Extract precisely the lines of the entries below, from the first line through the line containing "little or no".

--- START ---

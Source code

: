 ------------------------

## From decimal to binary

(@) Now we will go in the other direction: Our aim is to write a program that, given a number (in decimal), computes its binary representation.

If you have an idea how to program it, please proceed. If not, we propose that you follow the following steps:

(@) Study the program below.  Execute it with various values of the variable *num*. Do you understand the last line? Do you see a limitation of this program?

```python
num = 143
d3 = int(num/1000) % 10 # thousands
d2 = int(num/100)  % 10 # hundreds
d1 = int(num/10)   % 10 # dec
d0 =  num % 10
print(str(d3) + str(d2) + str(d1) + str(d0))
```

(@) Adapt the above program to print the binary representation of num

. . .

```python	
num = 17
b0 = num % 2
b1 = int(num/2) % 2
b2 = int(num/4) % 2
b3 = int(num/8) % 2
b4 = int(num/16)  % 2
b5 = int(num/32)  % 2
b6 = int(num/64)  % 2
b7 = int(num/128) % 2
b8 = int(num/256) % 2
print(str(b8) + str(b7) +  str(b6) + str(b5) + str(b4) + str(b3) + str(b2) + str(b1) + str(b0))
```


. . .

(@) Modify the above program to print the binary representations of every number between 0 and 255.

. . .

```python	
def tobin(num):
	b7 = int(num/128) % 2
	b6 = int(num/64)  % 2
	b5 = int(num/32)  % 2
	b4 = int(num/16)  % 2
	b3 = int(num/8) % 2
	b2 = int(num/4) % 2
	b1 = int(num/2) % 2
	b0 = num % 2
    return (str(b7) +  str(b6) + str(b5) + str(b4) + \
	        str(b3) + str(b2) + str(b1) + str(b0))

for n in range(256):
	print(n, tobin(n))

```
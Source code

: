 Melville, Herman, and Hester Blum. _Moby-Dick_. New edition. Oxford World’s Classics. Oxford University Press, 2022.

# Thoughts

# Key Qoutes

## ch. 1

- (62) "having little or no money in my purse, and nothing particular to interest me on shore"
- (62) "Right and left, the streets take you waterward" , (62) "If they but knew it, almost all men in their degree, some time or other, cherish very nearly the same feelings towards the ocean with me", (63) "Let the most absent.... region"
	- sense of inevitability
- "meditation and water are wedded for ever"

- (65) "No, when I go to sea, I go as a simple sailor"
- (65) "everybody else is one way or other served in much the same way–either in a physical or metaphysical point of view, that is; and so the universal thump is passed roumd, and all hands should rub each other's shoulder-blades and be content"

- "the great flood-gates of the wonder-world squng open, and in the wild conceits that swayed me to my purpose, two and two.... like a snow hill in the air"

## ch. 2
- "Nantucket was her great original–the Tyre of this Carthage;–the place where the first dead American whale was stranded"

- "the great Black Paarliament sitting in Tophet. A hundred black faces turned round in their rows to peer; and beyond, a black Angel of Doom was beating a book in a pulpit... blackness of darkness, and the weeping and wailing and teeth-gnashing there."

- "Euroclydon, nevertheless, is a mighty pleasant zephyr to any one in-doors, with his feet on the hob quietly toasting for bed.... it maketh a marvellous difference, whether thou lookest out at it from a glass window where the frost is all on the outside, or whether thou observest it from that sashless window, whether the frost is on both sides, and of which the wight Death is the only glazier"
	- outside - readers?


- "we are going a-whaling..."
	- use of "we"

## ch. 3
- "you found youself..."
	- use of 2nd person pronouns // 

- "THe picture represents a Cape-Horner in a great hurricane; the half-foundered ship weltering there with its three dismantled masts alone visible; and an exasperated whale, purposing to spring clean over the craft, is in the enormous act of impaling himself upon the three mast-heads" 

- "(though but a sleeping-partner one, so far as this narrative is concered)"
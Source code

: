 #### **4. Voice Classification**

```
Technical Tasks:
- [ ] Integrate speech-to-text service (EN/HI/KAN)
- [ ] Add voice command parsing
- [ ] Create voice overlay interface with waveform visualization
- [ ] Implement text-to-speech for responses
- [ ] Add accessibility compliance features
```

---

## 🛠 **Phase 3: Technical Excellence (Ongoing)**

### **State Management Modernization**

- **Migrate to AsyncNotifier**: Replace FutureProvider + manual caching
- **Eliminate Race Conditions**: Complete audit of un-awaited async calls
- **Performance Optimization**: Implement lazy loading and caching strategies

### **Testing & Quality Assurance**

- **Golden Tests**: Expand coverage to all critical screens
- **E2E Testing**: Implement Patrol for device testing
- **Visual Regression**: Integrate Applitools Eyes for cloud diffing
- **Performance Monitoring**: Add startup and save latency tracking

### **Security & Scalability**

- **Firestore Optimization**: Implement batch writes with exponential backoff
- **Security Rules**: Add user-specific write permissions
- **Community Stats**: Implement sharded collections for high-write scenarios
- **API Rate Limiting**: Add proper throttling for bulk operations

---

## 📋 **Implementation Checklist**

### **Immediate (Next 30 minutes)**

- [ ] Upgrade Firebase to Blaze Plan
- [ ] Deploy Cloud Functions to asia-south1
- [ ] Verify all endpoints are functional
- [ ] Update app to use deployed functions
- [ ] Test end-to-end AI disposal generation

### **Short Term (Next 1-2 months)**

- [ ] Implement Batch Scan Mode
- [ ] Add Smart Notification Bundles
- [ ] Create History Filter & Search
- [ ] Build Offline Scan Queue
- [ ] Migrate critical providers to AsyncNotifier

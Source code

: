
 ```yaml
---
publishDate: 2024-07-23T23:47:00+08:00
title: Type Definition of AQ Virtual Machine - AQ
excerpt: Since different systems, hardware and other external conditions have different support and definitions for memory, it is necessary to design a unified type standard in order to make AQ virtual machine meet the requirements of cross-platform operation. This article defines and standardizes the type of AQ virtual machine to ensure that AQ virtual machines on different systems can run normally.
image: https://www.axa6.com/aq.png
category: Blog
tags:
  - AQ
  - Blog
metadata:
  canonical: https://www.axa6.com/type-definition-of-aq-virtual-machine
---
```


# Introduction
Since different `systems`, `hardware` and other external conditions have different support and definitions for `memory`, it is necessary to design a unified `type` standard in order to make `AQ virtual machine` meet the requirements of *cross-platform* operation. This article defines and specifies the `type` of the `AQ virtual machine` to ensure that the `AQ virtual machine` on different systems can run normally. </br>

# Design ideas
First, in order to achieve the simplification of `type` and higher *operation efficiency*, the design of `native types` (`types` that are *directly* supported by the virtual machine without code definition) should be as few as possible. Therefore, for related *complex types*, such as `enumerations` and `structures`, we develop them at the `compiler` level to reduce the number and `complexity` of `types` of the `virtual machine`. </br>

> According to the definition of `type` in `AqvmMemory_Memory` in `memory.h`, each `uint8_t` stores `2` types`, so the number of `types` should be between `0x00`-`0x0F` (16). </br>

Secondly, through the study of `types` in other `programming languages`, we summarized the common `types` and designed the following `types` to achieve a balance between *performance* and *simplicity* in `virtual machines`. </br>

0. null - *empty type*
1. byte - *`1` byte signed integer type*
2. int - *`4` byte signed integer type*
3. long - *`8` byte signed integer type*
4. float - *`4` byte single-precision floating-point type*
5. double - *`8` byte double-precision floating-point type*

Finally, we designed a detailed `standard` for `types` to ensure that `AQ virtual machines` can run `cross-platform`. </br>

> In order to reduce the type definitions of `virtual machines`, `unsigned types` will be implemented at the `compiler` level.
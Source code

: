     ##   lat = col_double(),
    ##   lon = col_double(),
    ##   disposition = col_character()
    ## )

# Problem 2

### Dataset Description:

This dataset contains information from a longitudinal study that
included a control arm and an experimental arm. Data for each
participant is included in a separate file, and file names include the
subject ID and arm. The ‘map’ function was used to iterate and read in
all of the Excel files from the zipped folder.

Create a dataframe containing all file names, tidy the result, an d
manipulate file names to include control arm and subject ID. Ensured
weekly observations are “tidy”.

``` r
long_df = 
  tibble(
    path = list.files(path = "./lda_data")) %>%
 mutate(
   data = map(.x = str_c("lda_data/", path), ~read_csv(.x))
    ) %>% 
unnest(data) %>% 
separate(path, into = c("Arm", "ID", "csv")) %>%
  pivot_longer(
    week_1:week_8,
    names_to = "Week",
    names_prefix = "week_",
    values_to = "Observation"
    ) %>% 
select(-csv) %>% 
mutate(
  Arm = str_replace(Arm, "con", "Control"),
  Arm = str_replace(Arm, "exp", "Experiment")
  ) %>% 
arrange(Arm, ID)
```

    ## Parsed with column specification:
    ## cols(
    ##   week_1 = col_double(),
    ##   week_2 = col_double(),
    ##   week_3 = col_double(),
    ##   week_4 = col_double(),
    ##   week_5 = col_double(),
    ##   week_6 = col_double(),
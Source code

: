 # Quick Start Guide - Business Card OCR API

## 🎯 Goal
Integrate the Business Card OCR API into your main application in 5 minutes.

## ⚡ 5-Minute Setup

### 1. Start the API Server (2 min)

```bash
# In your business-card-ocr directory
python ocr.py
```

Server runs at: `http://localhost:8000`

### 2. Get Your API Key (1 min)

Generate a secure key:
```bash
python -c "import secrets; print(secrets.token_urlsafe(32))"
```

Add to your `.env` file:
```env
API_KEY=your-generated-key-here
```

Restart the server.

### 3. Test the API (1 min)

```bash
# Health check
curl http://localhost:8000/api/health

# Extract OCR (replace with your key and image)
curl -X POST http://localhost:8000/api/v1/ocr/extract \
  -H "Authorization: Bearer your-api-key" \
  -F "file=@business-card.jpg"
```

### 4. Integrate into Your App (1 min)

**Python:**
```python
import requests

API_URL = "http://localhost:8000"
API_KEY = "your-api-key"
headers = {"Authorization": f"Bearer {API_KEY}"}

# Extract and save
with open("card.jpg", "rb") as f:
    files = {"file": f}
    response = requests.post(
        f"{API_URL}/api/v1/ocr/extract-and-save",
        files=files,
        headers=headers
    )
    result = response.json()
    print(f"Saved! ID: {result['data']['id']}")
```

--- END ---

▶ FINISHED TASK:
Source code

: ------------------------

## From decimal to binary

(@) Now we will go in the other direction: Our aim is to write a program that, given a number (in decimal), computes its binary representation.

If you have an idea how to program it, please proceed. If not, we propose that you follow the following steps:

(@) Study the program below.  Execute it with various values of the variable *num*. Do you understand the last line? Do you see a limitation of this program?

```python
num = 143
d3 = int(num/1000) % 10 # thousands
d2 = int(num/100)  % 10 # hundreds
d1 = int(num/10)   % 10 # dec
d0 =  num % 10
print(str(d3) + str(d2) + str(d1) + str(d0))
```

(@) Adapt the above program to print the binary representation of num

. . .

```python	
num = 17
b0 = num % 2
b1 = int(num/2) % 2
b2 = int(num/4) % 2
b3 = int(num/8) % 2
b4 = int(num/16)  % 2
b5 = int(num/32)  % 2
b6 = int(num/64)  % 2
b7 = int(num/128) % 2
b8 = int(num/256) % 2
print(str(b8) + str(b7) +  str(b6) + str(b5) + str(b4) + str(b3) + str(b2) + str(b1) + str(b0))
```


. . .

(@) Modify the above program to print the binary representations of every number between 0 and 255.

. . .

```python	
def tobin(num):
	b7 = int(num/128) % 2
	b6 = int(num/64)  % 2
	b5 = int(num/32)  % 2
	b4 = int(num/16)  % 2
	b3 = int(num/8) % 2
	b2 = int(num/4) % 2
	b1 = int(num/2) % 2
	b0 = num % 2
    return (str(b7) +  str(b6) + str(b5) + str(b4) + \
	        str(b3) + str(b2) + str(b1) + str(b0))

for n in range(256):
	print(n, tobin(n))

```
Source code

: Melville, Herman, and Hester Blum. _Moby-Dick_. New edition. Oxford World’s Classics. Oxford University Press, 2022.

# Thoughts

# Key Qoutes

## ch. 1

- (62) "having little or no money in my purse, and nothing particular to interest me on shore"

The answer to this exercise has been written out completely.